*Supplied records*

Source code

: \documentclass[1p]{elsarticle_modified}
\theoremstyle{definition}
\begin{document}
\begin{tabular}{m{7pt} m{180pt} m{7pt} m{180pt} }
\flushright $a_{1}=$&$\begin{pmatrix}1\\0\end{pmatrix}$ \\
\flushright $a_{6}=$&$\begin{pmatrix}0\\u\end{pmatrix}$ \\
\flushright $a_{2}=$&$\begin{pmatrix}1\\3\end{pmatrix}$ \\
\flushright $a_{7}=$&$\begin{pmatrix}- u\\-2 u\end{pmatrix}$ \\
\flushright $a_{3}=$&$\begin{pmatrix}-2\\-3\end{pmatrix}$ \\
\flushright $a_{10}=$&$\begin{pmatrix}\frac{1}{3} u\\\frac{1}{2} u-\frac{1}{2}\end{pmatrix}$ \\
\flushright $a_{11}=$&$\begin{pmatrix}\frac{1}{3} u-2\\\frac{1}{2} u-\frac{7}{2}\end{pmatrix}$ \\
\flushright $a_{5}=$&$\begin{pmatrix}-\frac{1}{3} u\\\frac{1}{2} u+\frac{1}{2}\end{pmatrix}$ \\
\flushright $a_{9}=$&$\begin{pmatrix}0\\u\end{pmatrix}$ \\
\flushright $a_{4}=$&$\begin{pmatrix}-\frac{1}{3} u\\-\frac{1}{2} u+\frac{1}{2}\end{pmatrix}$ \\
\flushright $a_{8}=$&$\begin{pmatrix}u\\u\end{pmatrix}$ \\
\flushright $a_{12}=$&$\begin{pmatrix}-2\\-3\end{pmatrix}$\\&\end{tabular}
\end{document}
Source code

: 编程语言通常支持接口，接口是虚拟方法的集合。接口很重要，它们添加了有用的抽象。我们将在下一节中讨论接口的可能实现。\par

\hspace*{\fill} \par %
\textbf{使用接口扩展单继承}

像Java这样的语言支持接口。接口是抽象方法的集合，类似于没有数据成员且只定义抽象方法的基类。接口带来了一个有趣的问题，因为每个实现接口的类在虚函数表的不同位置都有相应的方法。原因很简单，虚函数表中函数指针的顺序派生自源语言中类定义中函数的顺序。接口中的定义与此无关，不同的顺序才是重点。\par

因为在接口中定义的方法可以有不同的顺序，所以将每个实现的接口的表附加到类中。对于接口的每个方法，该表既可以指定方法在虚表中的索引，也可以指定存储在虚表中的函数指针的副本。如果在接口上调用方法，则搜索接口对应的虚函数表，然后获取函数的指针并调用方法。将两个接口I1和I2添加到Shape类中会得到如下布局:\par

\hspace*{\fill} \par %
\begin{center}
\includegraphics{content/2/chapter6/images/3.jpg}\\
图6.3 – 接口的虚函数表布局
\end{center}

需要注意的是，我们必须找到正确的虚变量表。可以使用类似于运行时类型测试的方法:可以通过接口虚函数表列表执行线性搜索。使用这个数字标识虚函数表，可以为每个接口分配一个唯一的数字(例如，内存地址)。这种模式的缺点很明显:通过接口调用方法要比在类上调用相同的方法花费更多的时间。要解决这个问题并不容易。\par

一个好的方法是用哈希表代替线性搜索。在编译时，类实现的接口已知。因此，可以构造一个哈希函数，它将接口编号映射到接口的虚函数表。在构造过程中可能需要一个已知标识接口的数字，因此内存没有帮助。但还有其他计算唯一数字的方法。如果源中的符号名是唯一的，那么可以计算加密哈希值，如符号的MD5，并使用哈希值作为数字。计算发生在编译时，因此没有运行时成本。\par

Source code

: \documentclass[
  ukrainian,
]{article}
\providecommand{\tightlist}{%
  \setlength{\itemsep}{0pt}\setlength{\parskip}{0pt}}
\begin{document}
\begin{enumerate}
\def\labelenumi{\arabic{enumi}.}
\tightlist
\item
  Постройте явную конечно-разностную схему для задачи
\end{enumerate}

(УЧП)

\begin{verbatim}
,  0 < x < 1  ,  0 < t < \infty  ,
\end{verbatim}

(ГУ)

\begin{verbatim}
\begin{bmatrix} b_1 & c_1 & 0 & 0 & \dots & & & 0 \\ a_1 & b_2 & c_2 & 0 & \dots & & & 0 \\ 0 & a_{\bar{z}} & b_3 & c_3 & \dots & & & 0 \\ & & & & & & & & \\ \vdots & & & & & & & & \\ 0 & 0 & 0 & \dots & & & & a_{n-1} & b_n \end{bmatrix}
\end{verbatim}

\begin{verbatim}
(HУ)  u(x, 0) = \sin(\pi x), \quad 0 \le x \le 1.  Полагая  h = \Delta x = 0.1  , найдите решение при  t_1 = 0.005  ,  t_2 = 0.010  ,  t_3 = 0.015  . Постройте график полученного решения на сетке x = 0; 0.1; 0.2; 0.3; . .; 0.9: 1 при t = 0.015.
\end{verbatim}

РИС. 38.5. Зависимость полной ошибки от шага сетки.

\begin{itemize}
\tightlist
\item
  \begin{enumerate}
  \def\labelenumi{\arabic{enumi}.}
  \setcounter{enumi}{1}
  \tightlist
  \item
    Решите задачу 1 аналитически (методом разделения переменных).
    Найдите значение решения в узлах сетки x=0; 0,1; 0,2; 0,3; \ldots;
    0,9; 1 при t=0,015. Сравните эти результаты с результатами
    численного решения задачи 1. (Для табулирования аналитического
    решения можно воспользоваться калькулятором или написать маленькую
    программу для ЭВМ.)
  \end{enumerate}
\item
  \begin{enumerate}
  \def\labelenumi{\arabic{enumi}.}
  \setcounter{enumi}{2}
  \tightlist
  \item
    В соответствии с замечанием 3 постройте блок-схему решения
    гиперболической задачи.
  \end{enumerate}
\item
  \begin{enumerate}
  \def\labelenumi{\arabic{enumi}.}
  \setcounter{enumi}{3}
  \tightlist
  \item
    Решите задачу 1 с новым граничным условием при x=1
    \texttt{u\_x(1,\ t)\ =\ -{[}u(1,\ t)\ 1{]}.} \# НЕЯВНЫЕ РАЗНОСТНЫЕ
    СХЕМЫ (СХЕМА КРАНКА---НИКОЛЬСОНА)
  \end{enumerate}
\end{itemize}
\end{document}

*Work request*
In full and verbatim, repeat the records given above.

*Answer for this exercise*
Source code

: \documentclass[1p]{elsarticle_modified}
\theoremstyle{definition}
\begin{document}
\begin{tabular}{m{7pt} m{180pt} m{7pt} m{180pt} }
\flushright $a_{1}=$&$\begin{pmatrix}1\\0\end{pmatrix}$ \\
\flushright $a_{6}=$&$\begin{pmatrix}0\\u\end{pmatrix}$ \\
\flushright $a_{2}=$&$\begin{pmatrix}1\\3\end{pmatrix}$ \\
\flushright $a_{7}=$&$\begin{pmatrix}- u\\-2 u\end{pmatrix}$ \\
\flushright $a_{3}=$&$\begin{pmatrix}-2\\-3\end{pmatrix}$ \\
\flushright $a_{10}=$&$\begin{pmatrix}\frac{1}{3} u\\\frac{1}{2} u-\frac{1}{2}\end{pmatrix}$ \\
\flushright $a_{11}=$&$\begin{pmatrix}\frac{1}{3} u-2\\\frac{1}{2} u-\frac{7}{2}\end{pmatrix}$ \\
\flushright $a_{5}=$&$\begin{pmatrix}-\frac{1}{3} u\\\frac{1}{2} u+\frac{1}{2}\end{pmatrix}$ \\
\flushright $a_{9}=$&$\begin{pmatrix}0\\u\end{pmatrix}$ \\
\flushright $a_{4}=$&$\begin{pmatrix}-\frac{1}{3} u\\-\frac{1}{2} u+\frac{1}{2}\end{pmatrix}$ \\
\flushright $a_{8}=$&$\begin{pmatrix}u\\u\end{pmatrix}$ \\
\flushright $a_{12}=$&$\begin{pmatrix}-2\\-3\end{pmatrix}$\\&\end{tabular}
\end{document}
Source code

: 编程语言通常支持接口，接口是虚拟方法的集合。接口很重要，它们添加了有用的抽象。我们将在下一节中讨论接口的可能实现。\par

\hspace*{\fill} \par %
\textbf{使用接口扩展单继承}

像Java这样的语言支持接口。接口是抽象方法的集合，类似于没有数据成员且只定义抽象方法的基类。接口带来了一个有趣的问题，因为每个实现接口的类在虚函数表的不同位置都有相应的方法。原因很简单，虚函数表中函数指针的顺序派生自源语言中类定义中函数的顺序。接口中的定义与此无关，不同的顺序才是重点。\par

因为在接口中定义的方法可以有不同的顺序，所以将每个实现的接口的表附加到类中。对于接口的每个方法，该表既可以指定方法在虚表中的索引，也可以指定存储在虚表中的函数指针的副本。如果在接口上调用方法，则搜索接口对应的虚函数表，然后获取函数的指针并调用方法。将两个接口I1和I2添加到Shape类中会得到如下布局:\par

\hspace*{\fill} \par %
\begin{center}
\includegraphics{content/2/chapter6/images/3.jpg}\\
图6.3 – 接口的虚函数表布局
\end{center}

需要注意的是，我们必须找到正确的虚变量表。可以使用类似于运行时类型测试的方法:可以通过接口虚函数表列表执行线性搜索。使用这个数字标识虚函数表，可以为每个接口分配一个唯一的数字(例如，内存地址)。这种模式的缺点很明显:通过接口调用方法要比在类上调用相同的方法花费更多的时间。要解决这个问题并不容易。\par

一个好的方法是用哈希表代替线性搜索。在编译时，类实现的接口已知。因此，可以构造一个哈希函数，它将接口编号映射到接口的虚函数表。在构造过程中可能需要一个已知标识接口的数字，因此内存没有帮助。但还有其他计算唯一数字的方法。如果源中的符号名是唯一的，那么可以计算加密哈希值，如符号的MD5，并使用哈希值作为数字。计算发生在编译时，因此没有运行时成本。\par

Source code

: \documentclass[
  ukrainian,
]{article}
\providecommand{\tightlist}{%
  \setlength{\itemsep}{0pt}\setlength{\parskip}{0pt}}
\begin{document}
\begin{enumerate}
\def\labelenumi{\arabic{enumi}.}
\tightlist
\item
  Постройте явную конечно-разностную схему для задачи
\end{enumerate}

(УЧП)

\begin{verbatim}
,  0 < x < 1  ,  0 < t < \infty  ,
\end{verbatim}

(ГУ)

\begin{verbatim}
\begin{bmatrix} b_1 & c_1 & 0 & 0 & \dots & & & 0 \\ a_1 & b_2 & c_2 & 0 & \dots & & & 0 \\ 0 & a_{\bar{z}} & b_3 & c_3 & \dots & & & 0 \\ & & & & & & & & \\ \vdots & & & & & & & & \\ 0 & 0 & 0 & \dots & & & & a_{n-1} & b_n \end{bmatrix}
\end{verbatim}

\begin{verbatim}
(HУ)  u(x, 0) = \sin(\pi x), \quad 0 \le x \le 1.  Полагая  h = \Delta x = 0.1  , найдите решение при  t_1 = 0.005  ,  t_2 = 0.010  ,  t_3 = 0.015  . Постройте график полученного решения на сетке x = 0; 0.1; 0.2; 0.3; . .; 0.9: 1 при t = 0.015.
\end{verbatim}

РИС. 38.5. Зависимость полной ошибки от шага сетки.

\begin{itemize}
\tightlist
\item
  \begin{enumerate}
  \def\labelenumi{\arabic{enumi}.}
  \setcounter{enumi}{1}
  \tightlist
  \item
    Решите задачу 1 аналитически (методом разделения переменных).
    Найдите значение решения в узлах сетки x=0; 0,1; 0,2; 0,3; \ldots;
    0,9; 1 при t=0,015. Сравните эти результаты с результатами
    численного решения задачи 1. (Для табулирования аналитического
    решения можно воспользоваться калькулятором или написать маленькую
    программу для ЭВМ.)
  \end{enumerate}
\item
  \begin{enumerate}
  \def\labelenumi{\arabic{enumi}.}
  \setcounter{enumi}{2}
  \tightlist
  \item
    В соответствии с замечанием 3 постройте блок-схему решения
    гиперболической задачи.
  \end{enumerate}
\item
  \begin{enumerate}
  \def\labelenumi{\arabic{enumi}.}
  \setcounter{enumi}{3}
  \tightlist
  \item
    Решите задачу 1 с новым граничным условием при x=1
    \texttt{u\_x(1,\ t)\ =\ -{[}u(1,\ t)\ 1{]}.} \# НЕЯВНЫЕ РАЗНОСТНЫЕ
    СХЕМЫ (СХЕМА КРАНКА---НИКОЛЬСОНА)
  \end{enumerate}
\end{itemize}
\end{document}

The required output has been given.